Development of Lithium Iron Phosphate Cathode Materialfor Super Long Life Lithium-Ion Battery

Introduction

LiFePO₄ (LFP) is a well known, low cost and a safe lithium ion cathode material. The charge and discharge process in LFP proceeds viatwo-phase reactions. This process produces particles in which two phases coexist with different lattice parameters. For phases which exhibit a large difference in lattice parameters, large stresses will occur in the interface plane between the phases.

In the case of LFP, the volume change during charge and discharge is 7% and the difference of the interface plane (mismatch of bc plane) is 1.5%. These values are larger than other cathode materials and this causes micro-cracks inside the particles during the repeated charge and discharge process.

In order to solve this problem, we have used first principles calculations to investigate the effect of various substitute elements into different atomic positions within LFP. These calculations indicate that certain compositions reduce the volume change and the mismatch of interface.

Experiment

Several compositions with a variety of substitutions onto the Li site, Fe site, the P site are calculated. The composition in which P was substituted by Si and Fe was substituted by Zr was the most promising optimal composition, Li (Fe_1-xZr_x) (P_1-2xSi_2x) O₄. The calculated volume change ratio of this material was 3.2% at x = 0.125, which shows a very small value compared to 7% of the un-substituted LFP.

Samples were synthesized by the following sol-gel method. First, iron nitrate (Fe (NO₃) 3.6 H₂O) was solved into alcohol, and then lithium acetate (LiCH₃COO · 2H₂O) was add to this solution. After lithium acetate are completely solved, then Zr and Si source was add to this solution. TEOS was used for Si source, and ZrCl₄ was used for Zr source. After that, phosphoric acid (H₃PO₄) was added to this solution. After the adding of propylene oxide (PO), solution changes to solid gel immediately. The obtained gel was allowed to promote gelation by heating for 24 hours at 60 deg in a closed container. The obtained the dried gel was ground in a mortar, and calcined at 550 deg. under a nitrogen atmosphere.

Results and discussion

Structural analysis from x-ray diffraction data and subsequent Rietveld refinements show that the substituted materials were single phase with no impurities. The maximum substitution of Zr in Fe was found to be 12.5%.

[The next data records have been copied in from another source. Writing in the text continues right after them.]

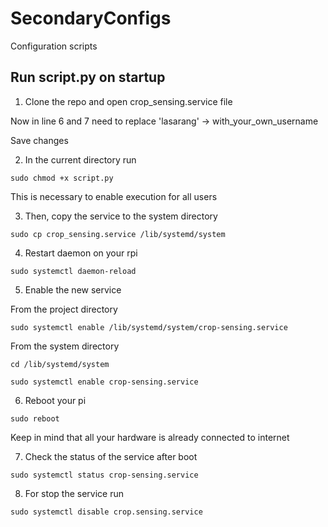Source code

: # SecondaryConfigs
Configuration scripts

## Run script.py on startup

1. Clone the repo and open crop_sensing.service file

Now in line 6 and 7 need to replace 'lasarang' -> with_your_own_username

Save changes

2. In the current directory run

```sudo chmod +x script.py```

This is necessary to enable execution for all users 

3. Then, copy the service to the system directory

```sudo cp crop_sensing.service /lib/systemd/system```

4. Restart daemon on your rpi

```sudo systemctl daemon-reload```

5. Enable the new service

From the project directory 

```sudo systemctl enable /lib/systemd/system/crop-sensing.service```

From the system directory

```cd /lib/systemd/system```

```sudo systemctl enable crop-sensing.service```

6. Reboot your pi

```sudo reboot```

Keep in mind that all your hardware is already connected to internet

7. Check the status of the service after boot

```sudo systemctl status crop-sensing.service```

8. For stop the service run

```sudo systemctl disable crop.sensing.service```
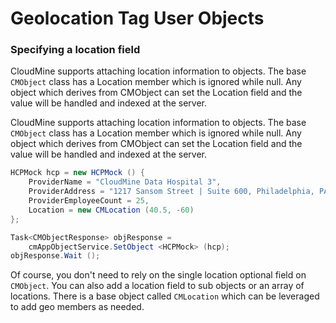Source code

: # Geolocation Tag User Objects

### Specifying a location field

CloudMine supports attaching location information to objects. The base `CMObject` class has a Location member which is ignored while null. Any object which derives from CMObject can set the Location field and the value will be handled and indexed at the server.

CloudMine supports attaching location information to objects. The base `CMObject` class has a Location member which is ignored while null. Any object which derives from CMObject can set the Location field and the value will be handled and indexed at the server.

```csharp
HCPMock hcp = new HCPMock () {
	ProviderName = "CloudMine Data Hospital 3",
	ProviderAddress = "1217 Sansom Street | Suite 600, Philadelphia, PA 19107",
	ProviderEmployeeCount = 25,
	Location = new CMLocation (40.5, -60)
};

Task<CMObjectResponse> objResponse = 
	cmAppObjectService.SetObject <HCPMock> (hcp);
objResponse.Wait ();
```

Of course, you don't need to rely on the single location optional field on `CMObject`. You can also add a location field to sub objects or an array of locations. There is a base object called `CMLocation` which can be leveraged to add geo members as needed.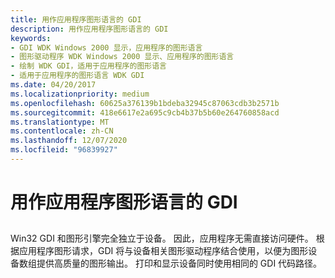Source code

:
 ```yaml
---
title: 用作应用程序图形语言的 GDI
description: 用作应用程序图形语言的 GDI
keywords:
- GDI WDK Windows 2000 显示，应用程序的图形语言
- 图形驱动程序 WDK Windows 2000 显示、应用程序的图形语言
- 绘制 WDK GDI，适用于应用程序的图形语言
- 适用于应用程序的图形语言 WDK GDI
ms.date: 04/20/2017
ms.localizationpriority: medium
ms.openlocfilehash: 60625a376139b1bdeba32945c87063cdb3b2571b
ms.sourcegitcommit: 418e6617e2a695c9cb4b37b5b60e264760858acd
ms.translationtype: MT
ms.contentlocale: zh-CN
ms.lasthandoff: 12/07/2020
ms.locfileid: "96839927"
---
```

# <a name="gdi-as-a-graphics-language-for-applications"></a>用作应用程序图形语言的 GDI


## <span id="ddk_gdi_as_a_graphics_language_for_applications_gg"></span><span id="DDK_GDI_AS_A_GRAPHICS_LANGUAGE_FOR_APPLICATIONS_GG"></span>


Win32 GDI 和图形引擎完全独立于设备。 因此，应用程序无需直接访问硬件。 根据应用程序图形请求，GDI 将与设备相关图形驱动程序结合使用，以便为图形设备数组提供高质量的图形输出。 打印和显示设备同时使用相同的 GDI 代码路径。

 

 





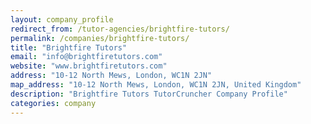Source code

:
 ```yaml
---
layout: company_profile
redirect_from: /tutor-agencies/brightfire-tutors/
permalink: /companies/brightfire-tutors/
title: "Brightfire Tutors"
email: "info@brightfiretutors.com"
website: "www.brightfiretutors.com"
address: "10-12 North Mews, London, WC1N 2JN"
map_address: "10-12 North Mews, London, WC1N 2JN, United Kingdom"
description: "Brightfire Tutors TutorCruncher Company Profile"
categories: company
---
```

From the X-ray diffraction pattern of the sample after full-charging, the lattice constant was calculated. The variation of the volume change ratio and mismatch of bc plane for various substitution was shown in Fig.1. The volume change ratio was 6.5 % for the un-substituted LFP. The volume change ratio decrease with substitution, the volume change ratio of 3.7 % was achieved in 12.5% substituted samples. In addition, the bc plane ratio was also decrease with substitution, and reduced to about 0.4% in the replacement of 12.5%.

Fig. 2 shows the cycle performance of two pouch cells that comprise of 1. A substituted LFP cathode / graphite anode and 2. An un-substituted LFP / graphite anode. For the un-substituted cathode cell, the capacity decreases with cycling. For the substituted LFP cell, the capacity degradation was only 15% after 10,000 cycles. These results show that the substituted cathode that has a low volume change during charge and discharge and this enhances the cell cycle life remarkably.